El Movimiento Derecho al Futuro sumó presencia en Jujuy, Corrientes, Chubut, San Juan y Chaco sin habilitar armados formales. El gobernador proyectó un perfil propio con vista a 2027.

El gobernador Axel Kicillof avanzó con un despliegue político fuera de la provincia de Buenos Aires a través del Movimiento Derecho al Futuro (MDF), su sello propio dentro del peronismo. Aunque el espacio no habilitó filiales oficiales en el interior, dirigentes de varias provincias comenzaron a articular con su entorno y a proyectar una construcción nacional con horizonte en 2027.
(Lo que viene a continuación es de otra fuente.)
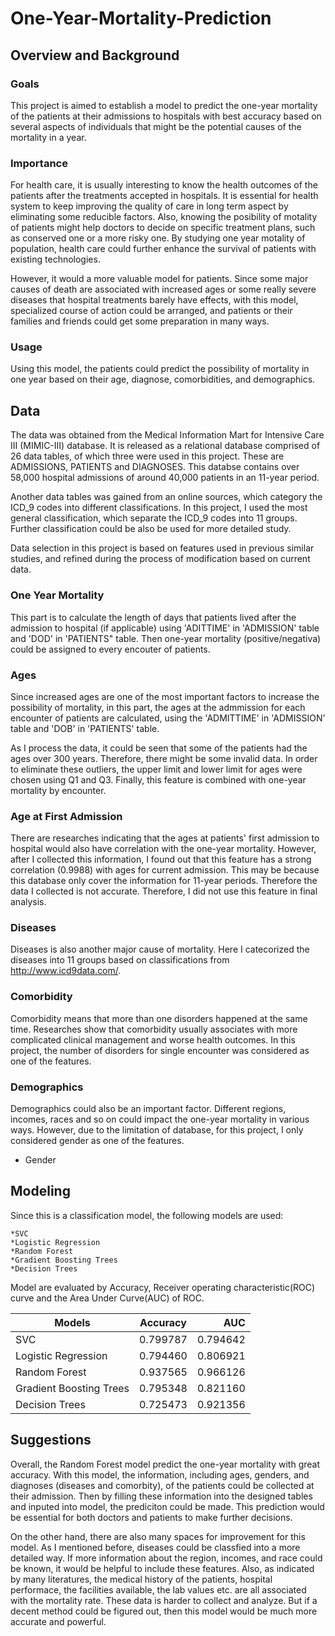 # One-Year-Mortality-Prediction
## Overview and Background 
### Goals 
This project is aimed to establish a model to predict the one-year mortality of the patients at their admissions to hospitals with best accuracy based on several aspects of individuals that might be the potential causes of the mortality in a year.

### Importance
For health care, it is usually interesting to know the health outcomes of the patients after the treatments accepted in hospitals. It is essential for health system to keep improving the quality of care in long term aspect by eliminating some reducible factors. Also, knowing the posibility of motality of patients might help doctors to decide on specific treatment plans, such as conserved one or a more risky one. By studying one year motality of population, health care could further enhance the survival of patients with existing technologies.

However, it would a more valuable model for patients. Since some major causes of death are associated with increased ages or some really severe diseases that hospital treatments barely have effects, with this model, specialized course of action could be arranged, and patients or their families and friends could get some preparation in many ways.

### Usage
Using this model, the patients could predict the possibility of mortality in one year based on their age, diagnose, comorbidities, and demographics.

## Data
The data was obtained from the Medical Information Mart for Intensive Care III (MIMIC-III) database. It is released as a relational database comprised of 26 data tables, of which three were used in this project. These are ADMISSIONS, PATIENTS and DIAGNOSES. This databse contains over 58,000 hospital admissions of around 40,000 patients in an 11-year period.

Another data tables was gained from an online sources, which category the ICD_9 codes into different classifications. In this project, I used the most general classification, which separate the ICD_9 codes into 11 groups. Further classification could be also be used for more detailed study.

Data selection in this project is based on features used in previous similar studies, and refined during the process of modification based on current data.

### One Year Mortality 
This part is to calculate the length of days that patients lived after the admission to hospital (if applicable) using 'ADITTIME' in 'ADMISSION' table and 'DOD' in 'PATIENTS" table. Then one-year mortality (positive/negativa) could be assigned to every encouter of patients.

### Ages 
Since increased ages are one of the most important factors to increase the possibility of mortality, in this part, the ages at the admmission for each encounter of patients are calculated, using the 'ADMITTIME' in 'ADMISSION' table and 'DOB' in 'PATIENTS' table. 

As I process the data, it could be seen that some of the patients had the ages over 300 years. Therefore, there might be some invalid data. In order to eliminate these outliers, the upper limit and lower limit for ages were chosen using Q1 and Q3. Finally, this feature is combined with one-year mortality by encounter.

### Age at First Admission
There are researches indicating that the ages at patients' first admission to hospital would also have correlation with the one-year mortality. However, after I collected this information, I found out that this feature has a strong correlation (0.9988) with ages for current admission. This may be because this database only cover the information for 11-year periods. Therefore the data I collected is not accurate. Therefore, I did not use this feature in final analysis.

### Diseases
Diseases is also another major cause of mortality. Here I catecorized the diseases into 11 groups based on classifications from http://www.icd9data.com/.

### Comorbidity
Comorbidity means that more than one disorders happened at the same time. Researches show that comorbidity usually associates with more complicated clinical management and worse health outcomes. In this project, the number of disorders for single encounter was considered as one of the features.

### Demographics
Demographics could also be an important factor. Different regions, incomes, races and so on could impact the one-year mortality in various ways. However, due to the limitation of database, for this project, I only considered gender as one of the features.
- Gender

## Modeling 
Since this is a classification model, the following models are used: 

    *SVC
    *Logistic Regression
    *Random Forest
    *Gradient Boosting Trees
    *Decision Trees

Model are evaluated by Accuracy, Receiver operating characteristic(ROC) curve and the Area Under Curve(AUC) of ROC.

| Models                  | Accuracy      | AUC      |
| ----------------------- |:-------------:| --------:|
| SVC                     | 0.799787      | 0.794642 |
| Logistic Regression     | 0.794460      | 0.806921 |
| Random Forest           | 0.937565      | 0.966126 |
| Gradient Boosting Trees | 0.795348      | 0.821160 |
| Decision Trees          | 0.725473      | 0.921356 |


## Suggestions 
Overall, the Random Forest model predict the one-year mortality with great accuracy. With this model, the information, including ages, genders, and diagnoses (diseases and comorbity), of the patients could be collected at their admission. Then by filling these information into the designed tables and inputed into model, the prediciton could be made. This prediction would be essential for both doctors and patients to make further decisions.

On the other hand, there are also many spaces for improvement for this model. As I mentioned before, diseases could be classfied into a more detailed way. If more information about the region, incomes, and race could be known, it would be helpful to include these features. Also, as indicated by many literatures, the medical history of the patients, hospital performace, the facilities available, the lab values etc. are all associated with the mortality rate. These data is harder to collect and analyze. But if a decent method could be figured out, then this model would be much more accurate and powerful.
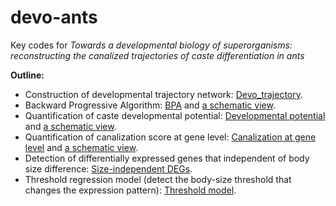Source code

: # devo-ants
Key codes for _Towards a developmental biology of superorganisms: reconstructing the canalized trajectories of caste differentiation in ants_ 

**Outline:**

* Construction of developmental trajectory network: [Devo_trajectory](Devo_trajectory.R).
* Backward Progressive Algorithm: [BPA](BPA.R) and [a schematic view](BPA_schematic.md).
* Quantification of caste developmental potential: [Developmental potential](developmental_potential.R) and [a schematic view](developmental_potential_schematic.md).
* Quantification of canalization score at gene level: [Canalization at gene level](canalisation_score_gene_level.R) and [a schematic view](canalizaed_gene_level_scheme.md).
* Detection of differentially expressed genes that independent of body size difference: [Size-independent DEGs](deg_size_independent.R).
* Threshold regression model (detect the body-size threshold that changes the expression pattern): [Threshold model](threshold_model.R). 
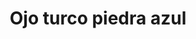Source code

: ---
title: Ojo turco piedra azul
date: 
draft: false

# descripcion
description : Dije de plata y microcubic

materials: Plata 925

color: Plateado

dimensions: 1,5cm x 1cm

code: 02-13-0124

type: "Dijes"

categories: []

# Images
# first image will be shown in the product page
images:
  # - image: "images/path_to_image"
  # La ubicacion de las imagenes es imagenes/Dijes/Dijes.Microcubic/02-13-0124-ojo-turco-piedra-azul
  - image: "./images/dijes/microcubic/02-13-0124-ojo-turco-piedra-azul_a.JPG"
  - image: "./images/dijes/microcubic/02-13-0124-ojo-turco-piedra-azul_b.JPG"
---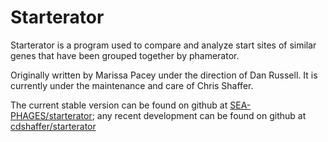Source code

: # Starterator
Starterator is a program used to compare and analyze start sites of similar genes that have been
grouped together by phamerator.

Originally written by Marissa Pacey under the direction of Dan Russell.
It is currently under the maintenance and care of Chris Shaffer.

The current stable version can be found on github at [SEA-PHAGES/starterator](https://github.com/SEA-PHAGES/starterator);
any recent development can be found on github at [cdshaffer/starterator](https://github.com/cdshaffer/starterator)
La estrategia quedó expuesta en una reunión realizada la semana pasada en Villa Gesell, donde Kicillof se reunió con intendentes bonaerenses y del conurbano para discutir el armado de una alternativa nacional. Desde su entorno aclararon que el MDF no otorgó personerías ni avales formales, pero permitió que sectores que se sientan identificados avancen en una construcción propia.

El primer gesto visible se produjo en Jujuy, donde en diciembre se inauguró una sede del MDF con la presencia de la ministra bonaerense Estela Díaz. En Corrientes, el aliado central es Martín Barrionuevo, ex candidato a vicegobernador, quien confirmó contactos con intendentes y legisladores peronistas. En Chubut, referentes como Norberto Yauhar y el sindicalista Alfredo Beliz comenzaron a confluir en torno al espacio.

El armado sumó vínculos en San Juan, a través de Juan Pablo Gómez, y en Chaco, con el diputado provincial Santiago Pérez Pons. Durante 2024, el ministro bonaerense Andrés “Cuervo” Larroque encabezó encuentros en Paraná, Rosario y Santa Fe, una serie de recorridas que marcaron el inicio de una proyección nacional que buscó desmarcar a Kicillof del kirchnerismo y consolidar un perfil propio dentro del peronismo.